The phrase ‘what goes around, comes around’ comes to mind when thinking about the tension that is created between the various temporalities in the work. I am reminded of the term ‘archive thinkers’ in Uriel Orlow’s essay Latent Archives, Roving Lens in which he discusses contemporary arts practices concerned with memory. This obscure mode of working, he says, is engaged in deconstructing the notion of the archive itself.
‘They reflect on the archive as something which is never fixed in meaning or material, but is nevertheless here, largely invisible yet at the same time monumental, constantly about to appear and disappear; latent’.(Orlow, p.35)
Ultimately, the amassing of news headlines is an accretion of words which speak about the weight of history and how past eras are replaced by new ones. Momentous events such as tsunamis and shipwrecks continue to repeat over the centuries, revealing their subsequent destructive forces.

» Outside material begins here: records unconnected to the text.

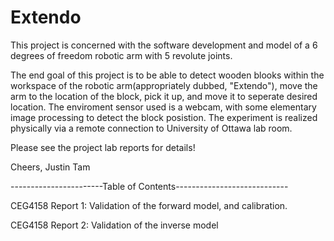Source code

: # Extendo
This project is concerned with the software development and model of a 6 degrees of freedom robotic arm with 5 revolute joints.

The end goal of this project is to be able to detect wooden blooks within the workspace of the robotic arm(appropriately dubbed, "Extendo"), move the arm to the location of the block, pick it up, and move it to seperate desired location. The enviroment sensor used is a webcam, with some elementary image processing to detect the block posistion. The experiment is realized physically via a remote connection to University of Ottawa lab room.

Please see the project lab reports for details!

Cheers,
Justin Tam

-----------------------Table of Contents----------------------------

CEG4158 Report 1: Validation of the forward model, and calibration.

CEG4158 Report 2: Validation of the inverse model
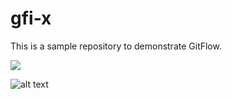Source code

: # gfi-x
This is a sample repository to demonstrate GitFlow.

<a href="http://teamcity.aurea.local/viewType.html?buildTypeId=GfiProjects_GfiEventsManager_BuildProduct&guest=1">
<img src="http://teamcity.aurea.local/app/rest/builds/buildType:(id:GfiProjects_GfiEventsManager_BuildProduct)/statusIcon"/>
</a>

![alt text][logo]

[logo]: http://teamcity.aurea.local/app/rest/builds/buildType:(id:GfiProjects_GfiEventsManager_BuildProduct)/statusIcon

In turn, the history of our online news consumption will become part of the infinite ‘virtual graveyard’.
The spectral quality of the material in this collection activates the transhistorical. In order to make sense of this and consider the vastness of the archive that exists online, I was drawn to paper and older forms of technology and a direct relationship with the processes and tools of production. My title (borrowed from one of the news headlines), I went to bed and woke in another century is a nod to both how the collection began – recording the headline before heading to bed – and Benjamin’s endeavour to interpret historical phenomena as a way to understand the century from which he originated.
Crimp, D. (1993) This is Not a Museum of Art. In: Crimp, D., ed., (1993) On the Museum’s Ruins. Cambridge: The MIT Press, pp.202.
Orlow, U. (2006) Latent Archives, Roving Lens. Bristol: Picture This Moving Image.
Zoe Tissandier reflects on her evolving body of work, ‘I went to bed and woke in another century’, which collects online news headlines and recreates them as letterpress prints. She discusses how this work and process is informed by the notion of the personal ‘countertype’ collector, defined by Walter Benjamin, and looks at how one can trace narratives through such accumulated content. The author explores how the process of utilizing an outmoded technology such as letterpress allowed her to introduce a new temporality to the inherently transient nature of the headline itself.